Hac Suresi 35’inci ayette Cenab-ı Allah diyor ki, şeytandan Allah’a sığınırım: “Onlar ki Allah anıldığı zaman kalpleri ürperir” etkilenirler, derinleşirler “kendilerine isabet eden musibetlere sabredenler” musibet ulaşıyor mesela gözü ağrıyor, kulağı ağrıyor yahut parmağına bir şey oluyor, kolu kırılıyor, bak “sabredenler, namazı dosdoğru kılanlar ve rızık olarak verdiklerimizden infak edenlerdir.” Bunlar olmadıktan sonra bak hayat tamamen boş olur. Eğer bu şekilde bir imtihan ve eğitim yoksa ne sevgi kalır, ne akıl kalır, ne bir şey kalır hiçbir şey kalmaz. Adam diyor ki cennete gidip… Sıkılırsın öyle zannettiğin gibi olmaz. Bomboş cennette hiçbir şey olmaz. Irmak akıyor yanına gelip oturdun, meyve de var tamam yedin ne olur? Hiçbir şey olmaz. On bin sene geçmiş hiçbir şey olmaz. Ancak bu eğitimle o anlamlı oluyor ve başka da hiçbir yolu yok bunun. Acıya önem vermenin sebebi de dünyaya önem vermekten kaynaklanıyor. Dünyaya önem vermeyen acıya hiç önem vermez. Mesela askerler kabadayı oluyor, kolundan vuruluyor hiç umurunda bile değil. Çünkü dünyadan geçmiş. Kurşun geliyor üç-beş mermi alıyor hiç umurunda değil daha hala devam etmek istiyor. Çünkü kafası Allah’ta, İslam’da hayırda. Ama cahiliyeden bir adamı düşün bir kurşun gelince “mahvoldum vay anam yandım anam” diye yerlerde çırpınır. Asker hiç bana mısın demiyor.

Evet, dinliyorum.

GÖRKEM ERDOĞAN: Güzel doğa resimleri.

ADNAN OKTAR: Şu penguenlere şaşırıyorum. Orada nasıl rahat yaşıyorlar? İnanılır gibi değil.
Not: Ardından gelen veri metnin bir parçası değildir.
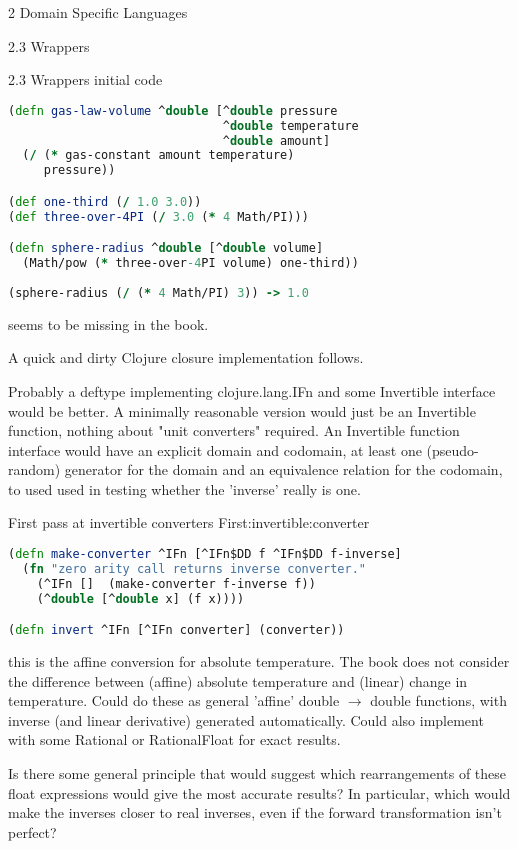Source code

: \documentclass[12pt]{PalisadesLakesBook}
\begin{document}
\begin{plSection}{}
\begin{plSection}{2 Domain Specific Languages}
\begin{plSection}{2.3 Wrappers}
\begin{plSection}{2.3 Wrappers initial code}
\begin{plListing}
\begin{lstlisting}[language=clojure]
(defn gas-law-volume ^double [^double pressure 
                              ^double temperature 
                              ^double amount]
  (/ (* gas-constant amount temperature)
     pressure))

(def one-third (/ 1.0 3.0))
(def three-over-4PI (/ 3.0 (* 4 Math/PI)))

(defn sphere-radius ^double [^double volume]
  (Math/pow (* three-over-4PI volume) one-third)) 
  
(sphere-radius (/ (* 4 Math/PI) 3)) -> 1.0
\end{lstlisting}
\end{plListing}

 seems to be missing
in the book.

A quick and dirty Clojure closure
implementation follows.

\TODO Probably a {\clojureFont deftype}
implementing {\clojureFont clojure.lang.IFn}
and some {\clojureFont Invertible} interface would be better.
A minimally reasonable version would just be an 
{\clojureFont Invertible}
function, nothing about "unit converters" required.
An {\clojureFont Invertible} function interface would 
have an explicit domain and codomain, 
at least one (pseudo-random) generator for the domain and
an equivalence relation for the codomain, to used used in
testing whether the 'inverse' really is one.
 
\begin{plListing}
{First pass at invertible converters}
{First:invertible:converter}
\begin{lstlisting}[language=clojure]
(defn make-converter ^IFn [^IFn$DD f ^IFn$DD f-inverse]
  (fn "zero arity call returns inverse converter."
    (^IFn []  (make-converter f-inverse f))
    (^double [^double x] (f x))))

(defn invert ^IFn [^IFn converter] (converter))
\end{lstlisting}
\end{plListing}

\NOTE this is the affine conversion for absolute temperature.
The book does not consider the difference between (affine) 
absolute temperature and (linear) change in temperature.
Could do these as general 'affine' 
{\javaFont double} $\rightarrow$ {\javaFont double} functions,
with inverse (and linear derivative) generated automatically.
Could also implement with some {\clojureFont Rational}
 or {\clojureFont RationalFloat}
for exact results.

\TODO Is there some general principle that would suggest which
rearrangements of these float expressions would give 
the most accurate results? In particular, which would make
the inverses closer to real inverses, even if the forward
transformation isn't perfect? 


\end{plSection}
\end{plSection}
\end{plSection}
\end{plSection}
\end{document}
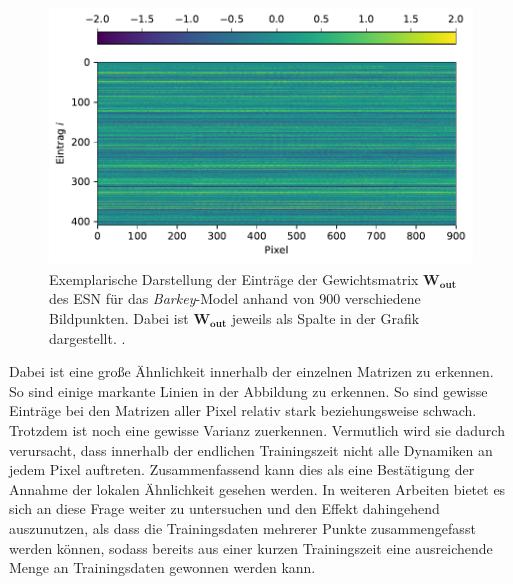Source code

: \begin{figure}[h]
	\centering
	\includegraphics[height=2.7in]{figures/results/cross_prediction/weights.pdf}
	\setcapmargin[1cm]{1cm}
	\caption{Exemplarische Darstellung der Einträge der Gewichtsmatrix $\mathbf{W_{out}}$ des \textsc{ESN} für das \textit{Barkey}-Model anhand von $900$ verschiedene Bildpunkten. Dabei ist $\mathbf{W_{out}}$ jeweils als Spalte in der Grafik dargestellt.  .}
	\label{fig:exp_cross_esn_weights}
\end{figure}

Dabei ist eine große Ähnlichkeit innerhalb der einzelnen Matrizen zu erkennen. So sind einige markante Linien in der Abbildung zu erkennen. So sind gewisse Einträge bei den Matrizen aller Pixel relativ stark beziehungsweise schwach. Trotzdem ist noch eine gewisse Varianz zuerkennen. Vermutlich wird sie dadurch verursacht, dass innerhalb der endlichen Trainingszeit nicht alle Dynamiken an jedem Pixel auftreten. Zusammenfassend kann dies als eine Bestätigung der Annahme der lokalen Ähnlichkeit gesehen werden. In weiteren Arbeiten bietet es sich an diese Frage weiter zu untersuchen und den Effekt dahingehend auszunutzen, als dass die Trainingsdaten mehrerer Punkte zusammengefasst werden können, sodass bereits aus einer kurzen Trainingszeit eine ausreichende Menge an Trainingsdaten gewonnen werden kann.

\FloatBarrier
PINAR YADA: CHP Grup Başkanvekili Engin Altay, Cumhurbaşkanı Erdoğan’ın erken seçim açıklamasını şöyle yorumladı, “Devlet Bahçeli 2002’de Erdoğan’ı getirmişti, şimdi de götürecek. Türkiye, Erdoğan’ı daha fazla sırtında taşıyamazdı, bence erken seçim Türkiye için iyi olacak” dedi.
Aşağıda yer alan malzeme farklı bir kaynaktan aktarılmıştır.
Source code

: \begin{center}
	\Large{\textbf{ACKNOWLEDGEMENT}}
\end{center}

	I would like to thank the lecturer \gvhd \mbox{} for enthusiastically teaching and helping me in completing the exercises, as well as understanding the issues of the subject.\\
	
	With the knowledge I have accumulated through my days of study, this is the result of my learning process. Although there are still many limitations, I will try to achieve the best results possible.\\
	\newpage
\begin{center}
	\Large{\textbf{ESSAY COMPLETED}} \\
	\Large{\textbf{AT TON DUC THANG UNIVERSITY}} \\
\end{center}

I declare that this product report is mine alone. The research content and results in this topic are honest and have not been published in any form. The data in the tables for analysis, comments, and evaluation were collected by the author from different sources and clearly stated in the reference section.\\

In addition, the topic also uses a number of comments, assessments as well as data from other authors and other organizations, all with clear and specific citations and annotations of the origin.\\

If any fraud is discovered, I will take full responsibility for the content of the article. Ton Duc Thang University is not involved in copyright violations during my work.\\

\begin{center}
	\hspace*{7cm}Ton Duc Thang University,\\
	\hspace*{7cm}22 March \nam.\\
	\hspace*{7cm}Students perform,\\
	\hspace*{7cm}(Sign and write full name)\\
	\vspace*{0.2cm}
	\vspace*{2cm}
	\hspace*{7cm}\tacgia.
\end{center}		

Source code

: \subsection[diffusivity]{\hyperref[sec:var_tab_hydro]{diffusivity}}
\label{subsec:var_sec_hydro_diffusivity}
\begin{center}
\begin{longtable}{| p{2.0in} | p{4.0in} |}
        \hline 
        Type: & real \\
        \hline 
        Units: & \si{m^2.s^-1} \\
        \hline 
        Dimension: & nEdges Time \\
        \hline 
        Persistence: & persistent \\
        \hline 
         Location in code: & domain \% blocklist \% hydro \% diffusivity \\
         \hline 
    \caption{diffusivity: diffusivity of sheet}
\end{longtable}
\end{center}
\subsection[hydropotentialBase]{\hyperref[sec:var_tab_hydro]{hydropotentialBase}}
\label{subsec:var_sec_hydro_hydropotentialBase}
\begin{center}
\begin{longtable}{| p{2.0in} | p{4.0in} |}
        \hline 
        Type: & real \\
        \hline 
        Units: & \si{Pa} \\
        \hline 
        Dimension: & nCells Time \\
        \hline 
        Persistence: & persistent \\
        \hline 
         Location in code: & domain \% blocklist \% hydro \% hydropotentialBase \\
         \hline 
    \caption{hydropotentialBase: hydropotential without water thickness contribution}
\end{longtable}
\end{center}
ADNAN OKTAR: İyi öyle inanıyorlarsa.

GÖRKEM ERDOĞAN: Engin Altay açıklamasına şöyle devam etti, “OHAL içinde seçim yapmak birçok mahsuru içinde barındırıyor. Hükümet, OHAL'in imkanlarını çok istismar ederse Türkiye'de istenmeyen olaylar olur. Ama OHAL şartlarında da olsa bu CHP'nin seçimlerden birinci parti olarak çıkmasını engelleyemez. Bildiğim bir çalışmayı söyleyeyim, AK Parti'ye bugüne kadar oy vermiş çok ama çok sayıda seçmenin şu psikoloji ve ruh ikliminde olduğunu biliyorum, ‘Biz bu günaha daha fazla ortak olmayacağız. Sandığa gitmeyeceğiz’ eğilimi AK Parti seçmeninde çok yaygın” dedi.
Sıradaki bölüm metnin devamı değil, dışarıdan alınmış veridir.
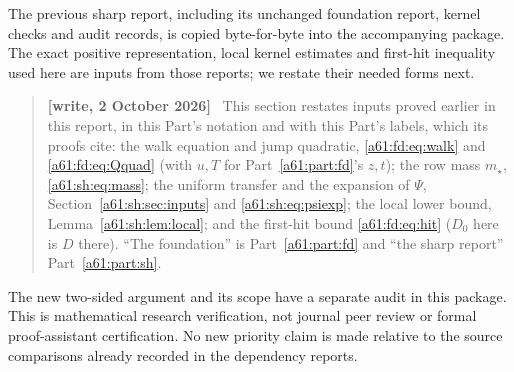 \documentclass[11pt,letterpaper]{article}
\numberwithin{equation}{section}
\theoremstyle{remark}\newtheorem{remark}[theorem]{Remark}
\newcommand{\st}{\star}
\newenvironment{writenote}{\par\smallskip\begin{quote}\small\textbf{[write, 2 October 2026]}\ }{\end{quote}\smallskip}
\begin{document}
The previous sharp report, including its unchanged foundation report, kernel checks and audit records, is copied byte-for-byte into the accompanying package. The exact positive representation, local kernel estimates and first-hit inequality used here are inputs from those reports; we restate their needed forms next.
\begin{writenote}
This section restates inputs proved earlier in this report, in this Part's notation and with this Part's labels, which its proofs cite: the walk equation and jump quadratic, \eqref{a61:fd:eq:walk} and \eqref{a61:fd:eq:Qquad} (with $u,T$ for Part~\ref{a61:part:fd}'s $z,t$); the row mass $m_\st$, \eqref{a61:sh:eq:mass}; the uniform transfer and the expansion of $\Psi$, Section~\ref{a61:sh:sec:inputs} and \eqref{a61:sh:eq:psiexp}; the local lower bound, Lemma~\ref{a61:sh:lem:local}; and the first-hit bound \eqref{a61:fd:eq:hit} ($D_0$ here is $D$ there). ``The foundation'' is Part~\ref{a61:part:fd} and ``the sharp report'' Part~\ref{a61:part:sh}.
\end{writenote}
 The new two-sided argument and its scope have a separate audit in this package. This is mathematical research verification, not journal peer review or formal proof-assistant certification. No new priority claim is made relative to the source comparisons already recorded in the dependency reports.
\end{document}
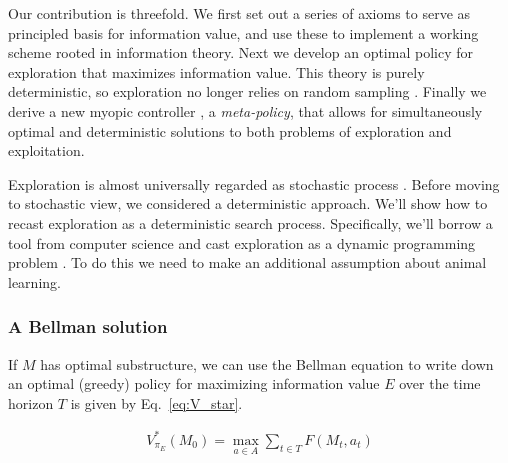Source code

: \documentclass[9pt,twocolumn,twoside]{pnas-new}
\begin{document}
Our contribution is threefold. We first set out a series of axioms to serve as principled basis for information value, and use these to implement a working scheme rooted in information theory. Next we develop an optimal policy for exploration that maximizes information value. This theory is purely deterministic, so exploration no longer relies on random sampling \cite{Haarnojaa,Kakade2002,Pathak2017,Sutton1990,thrun1992active,dayan1996exploration}. Finally we derive a new myopic controller \cite{Hocker2017}, a \textit{meta-policy}, that allows for simultaneously optimal and deterministic solutions to both problems of exploration and exploitation. 



Exploration is almost universally regarded as stochastic process \cite{Sutton2018,Jaegle}. Before moving to stochastic view, we considered a deterministic approach. We'll show how to recast exploration as a deterministic search process. Specifically, we'll borrow a tool from computer science and cast exploration as a dynamic programming problem \cite{TODO}. To do this we need to make an additional assumption about animal learning.

\subsubsection*{A Bellman solution}
If $M$ has optimal substructure, we can use the Bellman equation \cite{Bellman} to write down an optimal (greedy) policy for maximizing information value $E$ over the time horizon $T$ is given by Eq.~\ref{eq:V_star}.

\begin{equation} \label{eq:V_star}
    \begin{split}
        V^*_{\pi_E}(M_0) = \max_{a \in A} \sum_{t \in T} F(M_t, a_t)
    \end{split}
\end{equation}
\end{document}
ADNAN OKTAR: İyi güzel rahat olsunlar. Seçime kadar rahat olsunlar bu şekilde düşünmelerine saygı duyuyoruz. Ama sabahında gazetelere bir baksınlar. Gerçekten onları üzmek istemiyorum ama gazete manşetini yazayım isterse. Aynısını görecek. Aynısı manşeti yazayım isterse. Tayyip Hoca seçildi. Seçilecek değil, seçildi. Bitti bu iş. Ama böyle demeleri güzel tabii daha huzurlu olurlar. CHP’nin olması şart, CHP’ye kızıyorlar ama olmaz o zaman demokratik bir ülke gibi görünmeyiz. Sert eleştiri yapması da mahsurlu değil tabii ki olacak. Yani Doğu Perinçek falan böyle olacak. Böyle adamlar olmazsa Türkiye gitti demektir. Olmaz öyle şey bu cayır cayır demokrasinin olduğunu gösterir. Sert konuşursalar o daha da demokrasinin olduğunu gösterir. Rahatça, özgürce konuşabiliyorlarsa tamamdır. Yani Tayyip Hocam bu konuda zaten anlayışlı bir insan. Bir sorun yok yani. Kılıçdaroğlu aslında çok efendi bir insan. Yani Türkiye için iyi bir kazanç o. Hakikaten çok efendi bir insan. Hakikaten barışı, sevgiyi, kardeşliği isteyen, modern, kaliteli, görgülü bir insan. Yani şamata yapıldığı gibi değil. Ama siyasetçiler tabii ki aralarında bir sert çekişme içinde oluyorlar. Çünkü klasik siyaset var Türkiye’de, onun şartları bu. Ama biz tabii halk olarak değerlendirdiğimizde Sayın Kılıçdaroğlu hakikaten temiz bir insan. Fakat o sanatçılara söylediği söz olmadı. Ben onu havaya gitti toprağa karıştı diye düşünüyorum. Geri ona döndü demiyorum. Çünkü o gitmez öyle demeyeyim. Toprağa karıştı diyorum.

Evet, dinliyorum.

VTR: İnsanlar neden kendi hayatlarından daha çok etrafındaki insanların hayatlarıyla ilgileniyor?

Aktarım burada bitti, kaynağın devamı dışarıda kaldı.